IL CHURRASCO SOTTO L’ASCELLA

IL churrasco sotto l’ascella pare sia la più tipica delle specialità brasiliane. Secondo me portare il churrasco sotto l’ascella è difficilissimo ma ci proveremo. Deve essere ancora più difficile portare la cachaça sotto l’ascella in effetti.

Ieri sera intanto è stato compiuto il Grande Abbandono. I poveri Pecan e Ginger, sballottati a nostro piacimento un mese fa dall’Italia alla Francia senza capire perché e per come, sono stati sballottati di nuovo, questa volta attraverso Parigi, e affidati alle amorose cure degli amici che li terranno durante la nostra spedizione sudamericana. Prima c’è stata una corsa in taxi da un capo all’altro della città, con la colonna sonora di Pecan che miagolava a intervalli di una regolarità incredibile e la Babs che con tono di affettuoso rimprovero gli diceva “Su, Pecan, basta, dai…” come se il poveretto dovesse in qualche modo capire perché era stato rapito e farsene una ragione.

Poi, appena messi in libertà nell’appartamento in zona Tour Eiffel, ogni gatto ha seguito il proprio istinto, ciascuno mostrando una ben distinta personalità. Pecan si è subito messo in perlustrazione, esplorando ogni centimetro della casa in pochi minuti, guizzando fra le gambe di chi si trovava in mezzo e terminando affacciato sul davanzale con le zampe davanti, guardando la strada col collo allungato.

Ginger è scomparsa.

Ma non per modo di dire; è proprio scomparsa. Abbiamo cominciato con la solita battutina: “Eh, la Gingi, è andata subito a rintanarsi, eh eh”. Poi la battutina si è fatta leggermente nervosa. Un paio di persone, con la scusa di andare in bagno o sgranchirsi le gambe per l’appartamento (?), si sono messe in cerca con discrezione. Giravano per le stanze, ripassavano dal salotto per prendere un sorso di birra e una patatina e facendo un risolino ebete buttavano lì un “Niente, eh?”. Vedendo la squadra delle ricerche passare per il salotto per la quarta volta con aria sempre più preoccupata, anche gli altri hanno cominciato a guardare distrattamente intorno, abbassarsi con nonchalance per spiare sotto il divano. Con improvvisa preoccupazione, abbiamo notato tutti le finestre spalancate.

La ricerca si è fatta, in breve, molto seria. Sette adulti in giro per un appartamento di 67 metri quadri, intralciandosi l’un l’altro, camminando lentamente con gli occhi bassi, zuccando contro le pareti. E ognuno che non sapeva bene se fosse lecito mostrare vera preoccupazione o se bisognasse continuare a ostentare calma e fiducia. Gli amici ancora non abituati a distinguere un gatto nero dall’altro, ogni tanto diffondevano false speranze gridando “Eccola!”, ma era solo Pecan che dava la scalata all’attaccapanni.

A un certo punto è diventato evidente che il panico stava prendendo il sopravvento. Si guardava nei posti più improbabili. Il frigorifero. Io sono andato al quinto piano per scendere piano piano e controllare le scale e i pianerottoli. Un’amica è uscita per strada con l’idea di rastrellare il quartiere. Ci siamo rivisti nell’androne: entrambi a mani vuote. Era il momento più buio, quello che – insegna il buon Coelho – precede immediatamente il sorgere dell’alba. Infatti in quel momento chiamano l’amica sul telefonino: tornate, trovata!

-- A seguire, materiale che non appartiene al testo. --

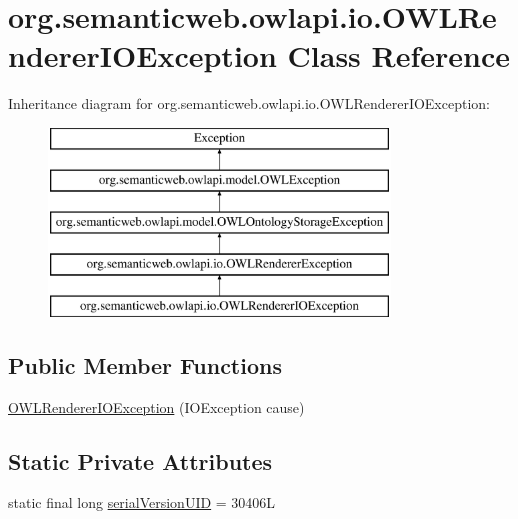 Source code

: \hypertarget{classorg_1_1semanticweb_1_1owlapi_1_1io_1_1_o_w_l_renderer_i_o_exception}{\section{org.\-semanticweb.\-owlapi.\-io.\-O\-W\-L\-Renderer\-I\-O\-Exception Class Reference}
\label{classorg_1_1semanticweb_1_1owlapi_1_1io_1_1_o_w_l_renderer_i_o_exception}
}
Inheritance diagram for org.\-semanticweb.\-owlapi.\-io.\-O\-W\-L\-Renderer\-I\-O\-Exception\-:\begin{figure}[H]
\begin{center}
\leavevmode
\includegraphics[height=5.000000cm]{classorg_1_1semanticweb_1_1owlapi_1_1io_1_1_o_w_l_renderer_i_o_exception}
\end{center}
\end{figure}
\subsection*{Public Member Functions}
\begin{DoxyCompactItemize}
\item 
\hyperlink{classorg_1_1semanticweb_1_1owlapi_1_1io_1_1_o_w_l_renderer_i_o_exception_ae1d1a63c84e3c2453a319cc528f565f9}{O\-W\-L\-Renderer\-I\-O\-Exception} (I\-O\-Exception cause)
\end{DoxyCompactItemize}
\subsection*{Static Private Attributes}
\begin{DoxyCompactItemize}
\item 
static final long \hyperlink{classorg_1_1semanticweb_1_1owlapi_1_1io_1_1_o_w_l_renderer_i_o_exception_adca5d446aa849f174cac6f21f1a8d225}{serial\-Version\-U\-I\-D} = 30406\-L
\end{DoxyCompactItemize}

La stronza si era infilata in un cassetto della cassettiera in bagno, in mezzo a morbidi asciugamani puliti. E stava lì con quello sguardo un po’ finto-sorpreso, come il militare alla fine del film Mediterraneo, quello che non vuole ripartire e si nasconde nella cesta e quando Abatantuono lo vede lui gli fa, come se nascondersi nella cesta fosse la cosa più normale del mondo: “Cosa c’è? Cosa c’è, cosa vuoi?”.